Last week, the Bush administration, after months of entreaties by the international aid community and Congress, disclosed a few details about its plans for humanitarian aid in Iraq. Three-million daily military rations have been sent to Iraq, enough, the administration claims, to feed Iraqi war refugees. Problem is, this is only enough food to feed the U.N.-estimated 2 million refugees, which the administration accepts, for a day and a half. Ramiro Lopes da Silva, the U.N.’s top official in Iraq, said these supplies, in addition to the World Food Program’s stockpile of food for 250,000 for 10 weeks and extra rations distributed by the Iraqi government -- aren’t enough. After six weeks, he said, “We will have to feed 10 million people.
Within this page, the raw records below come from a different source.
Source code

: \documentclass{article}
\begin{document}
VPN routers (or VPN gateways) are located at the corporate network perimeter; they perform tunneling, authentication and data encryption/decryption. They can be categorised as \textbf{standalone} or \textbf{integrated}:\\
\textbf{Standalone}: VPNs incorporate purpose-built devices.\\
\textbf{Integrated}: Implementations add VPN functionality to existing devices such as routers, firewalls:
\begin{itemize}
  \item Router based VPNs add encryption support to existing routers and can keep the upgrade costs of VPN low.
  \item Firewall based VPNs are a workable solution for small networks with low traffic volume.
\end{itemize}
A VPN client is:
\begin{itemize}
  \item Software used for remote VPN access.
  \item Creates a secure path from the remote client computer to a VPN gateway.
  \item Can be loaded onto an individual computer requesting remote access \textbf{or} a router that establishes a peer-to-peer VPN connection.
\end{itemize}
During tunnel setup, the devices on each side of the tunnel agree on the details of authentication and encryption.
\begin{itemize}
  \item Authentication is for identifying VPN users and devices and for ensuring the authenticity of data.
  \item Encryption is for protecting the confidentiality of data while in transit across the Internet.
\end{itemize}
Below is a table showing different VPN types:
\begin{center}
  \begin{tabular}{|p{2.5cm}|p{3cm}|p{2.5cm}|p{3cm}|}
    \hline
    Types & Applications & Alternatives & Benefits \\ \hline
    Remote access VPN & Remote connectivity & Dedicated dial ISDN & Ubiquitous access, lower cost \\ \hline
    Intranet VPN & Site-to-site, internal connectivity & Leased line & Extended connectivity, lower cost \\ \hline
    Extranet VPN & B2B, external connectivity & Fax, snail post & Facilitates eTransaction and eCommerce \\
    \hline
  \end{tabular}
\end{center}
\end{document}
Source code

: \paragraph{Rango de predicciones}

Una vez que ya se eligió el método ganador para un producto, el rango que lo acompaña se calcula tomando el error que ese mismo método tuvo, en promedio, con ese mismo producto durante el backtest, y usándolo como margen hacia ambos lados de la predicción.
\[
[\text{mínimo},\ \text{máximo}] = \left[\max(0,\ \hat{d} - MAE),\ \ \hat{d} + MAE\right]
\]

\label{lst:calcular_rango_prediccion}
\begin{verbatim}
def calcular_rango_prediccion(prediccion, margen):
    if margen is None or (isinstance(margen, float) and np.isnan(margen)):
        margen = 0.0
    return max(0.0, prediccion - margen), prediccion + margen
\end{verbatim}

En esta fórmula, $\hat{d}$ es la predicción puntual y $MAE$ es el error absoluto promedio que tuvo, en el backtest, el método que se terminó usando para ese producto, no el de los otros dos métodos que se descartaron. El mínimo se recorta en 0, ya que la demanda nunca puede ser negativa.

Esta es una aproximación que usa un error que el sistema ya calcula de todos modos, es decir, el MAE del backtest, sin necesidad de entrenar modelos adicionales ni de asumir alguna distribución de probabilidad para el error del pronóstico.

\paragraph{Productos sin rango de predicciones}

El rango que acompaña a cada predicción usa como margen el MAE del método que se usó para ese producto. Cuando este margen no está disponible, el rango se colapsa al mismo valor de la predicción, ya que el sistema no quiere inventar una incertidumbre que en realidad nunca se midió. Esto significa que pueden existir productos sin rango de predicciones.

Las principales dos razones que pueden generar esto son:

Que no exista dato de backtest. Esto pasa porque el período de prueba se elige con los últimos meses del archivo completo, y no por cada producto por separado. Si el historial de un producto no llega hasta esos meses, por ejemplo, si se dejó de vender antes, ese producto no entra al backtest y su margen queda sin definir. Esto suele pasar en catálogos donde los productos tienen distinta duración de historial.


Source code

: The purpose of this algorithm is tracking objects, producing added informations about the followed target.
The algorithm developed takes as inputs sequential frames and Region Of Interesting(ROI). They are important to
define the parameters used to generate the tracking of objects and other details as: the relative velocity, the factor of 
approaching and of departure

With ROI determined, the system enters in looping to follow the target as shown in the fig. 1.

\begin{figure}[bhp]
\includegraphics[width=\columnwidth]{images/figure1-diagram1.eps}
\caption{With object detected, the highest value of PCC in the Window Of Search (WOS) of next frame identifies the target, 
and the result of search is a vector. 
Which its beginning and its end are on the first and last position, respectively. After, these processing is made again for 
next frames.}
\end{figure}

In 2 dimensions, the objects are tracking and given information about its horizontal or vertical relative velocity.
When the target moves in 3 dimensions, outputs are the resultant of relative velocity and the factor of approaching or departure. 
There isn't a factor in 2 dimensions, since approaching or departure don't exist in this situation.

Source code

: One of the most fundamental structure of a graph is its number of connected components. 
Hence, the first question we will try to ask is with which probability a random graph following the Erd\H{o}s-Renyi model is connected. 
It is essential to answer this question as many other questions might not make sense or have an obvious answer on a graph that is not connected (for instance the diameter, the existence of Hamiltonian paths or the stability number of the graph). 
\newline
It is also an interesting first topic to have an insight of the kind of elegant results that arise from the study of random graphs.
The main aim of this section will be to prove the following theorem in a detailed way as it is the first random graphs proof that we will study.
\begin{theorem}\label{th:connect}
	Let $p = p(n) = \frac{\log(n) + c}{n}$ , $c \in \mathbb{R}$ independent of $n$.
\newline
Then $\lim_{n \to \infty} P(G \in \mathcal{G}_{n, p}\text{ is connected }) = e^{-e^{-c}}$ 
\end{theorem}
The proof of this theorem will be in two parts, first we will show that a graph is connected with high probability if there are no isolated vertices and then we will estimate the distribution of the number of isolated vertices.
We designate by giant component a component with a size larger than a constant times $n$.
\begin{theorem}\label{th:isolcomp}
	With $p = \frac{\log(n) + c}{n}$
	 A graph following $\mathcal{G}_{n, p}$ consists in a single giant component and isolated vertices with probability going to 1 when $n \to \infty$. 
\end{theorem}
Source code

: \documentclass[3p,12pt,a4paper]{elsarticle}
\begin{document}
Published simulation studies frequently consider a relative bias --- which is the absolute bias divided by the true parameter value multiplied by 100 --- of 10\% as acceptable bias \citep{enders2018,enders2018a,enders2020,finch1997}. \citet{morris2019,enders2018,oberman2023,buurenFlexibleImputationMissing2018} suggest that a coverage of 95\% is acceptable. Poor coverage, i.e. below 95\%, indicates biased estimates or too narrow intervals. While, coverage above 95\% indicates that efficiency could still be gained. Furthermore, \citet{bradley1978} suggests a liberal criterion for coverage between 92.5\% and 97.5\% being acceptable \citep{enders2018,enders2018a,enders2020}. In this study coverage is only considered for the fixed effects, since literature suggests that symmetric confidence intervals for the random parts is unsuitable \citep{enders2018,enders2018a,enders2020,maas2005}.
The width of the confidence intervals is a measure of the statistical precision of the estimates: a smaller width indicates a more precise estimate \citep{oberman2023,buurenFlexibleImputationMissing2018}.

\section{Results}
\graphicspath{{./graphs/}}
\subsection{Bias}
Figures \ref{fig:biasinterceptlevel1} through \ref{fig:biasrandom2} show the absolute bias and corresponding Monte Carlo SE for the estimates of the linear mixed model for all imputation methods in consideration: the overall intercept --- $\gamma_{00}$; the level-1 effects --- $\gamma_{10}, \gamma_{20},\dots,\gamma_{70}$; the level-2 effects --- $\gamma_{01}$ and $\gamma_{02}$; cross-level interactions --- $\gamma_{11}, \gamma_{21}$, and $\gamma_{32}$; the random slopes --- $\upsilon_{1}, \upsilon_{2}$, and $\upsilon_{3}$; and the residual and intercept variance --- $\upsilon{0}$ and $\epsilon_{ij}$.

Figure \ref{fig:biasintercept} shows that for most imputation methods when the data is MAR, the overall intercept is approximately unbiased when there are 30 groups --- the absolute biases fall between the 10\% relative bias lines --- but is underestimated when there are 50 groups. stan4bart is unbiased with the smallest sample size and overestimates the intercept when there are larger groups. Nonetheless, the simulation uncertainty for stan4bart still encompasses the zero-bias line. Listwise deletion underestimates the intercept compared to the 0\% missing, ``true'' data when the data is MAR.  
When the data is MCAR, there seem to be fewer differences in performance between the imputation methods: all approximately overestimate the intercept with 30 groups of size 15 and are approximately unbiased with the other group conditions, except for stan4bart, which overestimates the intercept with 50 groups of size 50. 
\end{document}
Eventually, we’ll have to feed the entire population.”

The administration has committed about $25 million to a task the U.N. estimates will cost $200 million for its operations alone. Other countries have pledged a total of only $30 million. “The perception that the U.S. government acted unilaterally against Iraq has greatly chilled humanitarian donations,” Sandra Mitchell of the International Rescue Committee said at a recent Senate hearing. Even some Republicans, among them Sen. Richard G. Lugar, have blasted the administration for inadequate aid planning.

The administration said it would work through international aid groups, but it, along with the U.N., has refused to lift sanctions against Iraq to allow these groups to prepare for a humanitarian crisis. The sanctions have forced the U.N. to reject Kurdish pleas for gas masks. Meanwhile, the Iraqi government has thrown up roadblocks in the Kurdish areas of the north. As a result, unlike in Kosovo and Afghanistan, only the ill-financed, understaffed U.N. has been able to stockpile food, medicine and shelter. International aid groups have been forced to set up operations in Jordan, Iran and Kuwait.

Despite pleas to the contrary, the White House has put a Pentagon-run civilian agency in charge of relief efforts and the reconstruction of Iraq. The Office of Reconstruction and Humanitarian Assistance wasn’t even created until Jan. 20. Aid groups charge that U.S. humanitarian aid is so interwoven with the Pentagon’s war plans that many planning documents have been classified, making coordination with U.S. operations impossible. The EU has, so far, given nothing because it too doesn’t want to appear to support the U.S.-led war. And the French are already challenging U.S. and British control over postwar reconstruction, complicating U.N. participation.

The Pentagon’s track record on restoring social order after a war doesn’t inspire confidence. “The biggest civilian casualties of the 1991 Gulf War were after the war,” said Gustafson. “Thirty-five [thousand] to 50,000 Iraqis died.”

Advertisement

Though some aid groups, like the International Rescue Committee, disagree that Iraq’s ethnic groups are waiting to carve up Iraq after the war, most agree that a postwar lawless state would offer a rich opportunity for score-settling. They doubt U.S. military forces have the sophistication, skills and training to control a breakdown in social order.

The unarmed people of Iraq will be the victims.